Tremp noted he is excited to participate with updating “Deutsch’s Guide to Life Care Planning and Disability Management,” a new four-volume, 5,000-page treatise on disability and life care planning which is currently underway. Tremp made note of the importance of the above project secondary to the dynamic and ever-changing rehabilitation field.
“You have to know more than just rehabilitation,” says Tremp. “We have to be aware of so much more than the patient’s basic needs, we have to know about the economy, labor force characteristics, new technology, medical aspects of disability, as well as specifics such as family dy namics, gender specific issues, cultural considerations of the injured party, and more.
“Doctors look at patient’s essentially based on their disease or affliction,” he continues. “To us, not all spinal cord injuries, brain injuries, amputations, etc. are carbon copies. So many more aspects must be considered in order to truly serve the patient’s and their family’s long-term care needs and that is why the guide is so important to our industry and ultimately the injured party.”
According to Tremp, plaintiff and defense attorneys are sometimes hesitant to bring in experts when they think a case is “not big enough” for a workup. “I hear it all the time,” he says. “They may think an injury isn’t severe enough to warrant a full-blown life care plan. Equally, on the defense side, attorneys often realize they have a last minute disclosure situation and refer the case too late, giving little time for a professional to assemble a counterpart’s damages report.”

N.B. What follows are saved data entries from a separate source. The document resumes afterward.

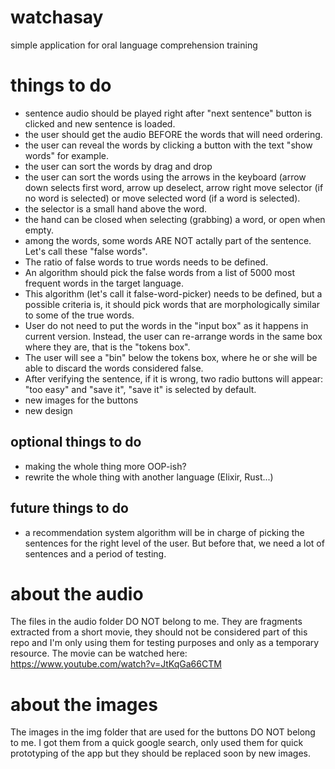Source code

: # watchasay
simple application for oral language comprehension training

# things to do
+ sentence audio should be played right after "next sentence" button is clicked and new sentence is loaded.
+ the user should get the audio BEFORE the words that will need ordering.
+ the user can reveal the words by clicking a button with the text "show words" for example.
+ the user can sort the words by drag and drop
+ the user can sort the words using the arrows in the keyboard (arrow down selects first word, arrow up deselect, arrow right move selector (if no word is selected) or move selected word (if a word is selected).
+ the selector is a small hand above the word.
+ the hand can be closed when selecting (grabbing) a word, or open when empty.
+ among the words, some words ARE NOT actally part of the sentence. Let's call these "false words".
+ The ratio of false words to true words needs to be defined.
+ An algorithm should pick the false words from a list of 5000 most frequent words in the target language.
+ This algorithm (let's call it false-word-picker) needs to be defined, but a possible criteria is, it should pick words that are morphologically similar to some of the true words.
+ User do not need to put the words in the "input box" as it happens in current version. Instead, the user can re-arrange words in the same box where they are, that is the "tokens box".
+ The user will see a "bin" below the tokens box, where he or she will be able to discard the words considered false.
+ After verifying the sentence, if it is wrong, two radio buttons will appear: "too easy" and "save it", "save it" is selected by default.
+ new images for the buttons
+ new design

## optional things to do
+ making the whole thing more OOP-ish?
+ rewrite the whole thing with another language (Elixir, Rust...)

## future things to do
+ a recommendation system algorithm will be in charge of picking the sentences for the right level of the user. But before that, we need a lot of sentences and a period of testing.

# about the audio
The files in the audio folder DO NOT belong to me. They are fragments extracted from a short movie, they should not be considered part of this repo and I'm only using them for testing purposes and only as a temporary resource. The movie can be watched here: https://www.youtube.com/watch?v=JtKqGa66CTM

# about the images
The images in the img folder that are used for the buttons DO NOT belong to me. I got them from a quick google search, only used them for quick prototyping of the app but they should be replaced soon by new images.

Tremp says that no case is too small. “Even non-catastrophic cases like soft tissue or chronic pain can entail a rehab plan,” he says. “Smaller cases generally mean a smaller scope and a smaller budget, but they’re still deserving of full efforts. I find attorneys appreciate knowing the depth of damages in a pre-suit manner in order to enhance settlement negotiations.”
With offices in Arizona, Michigan and Florida, Tremp and Deutsch are on hand to serve your needs. Tremp is also excited to announce that they will soon be joined by another certified life care planner who is also a physical medicine and rehabilitation doctor. The future looks bright.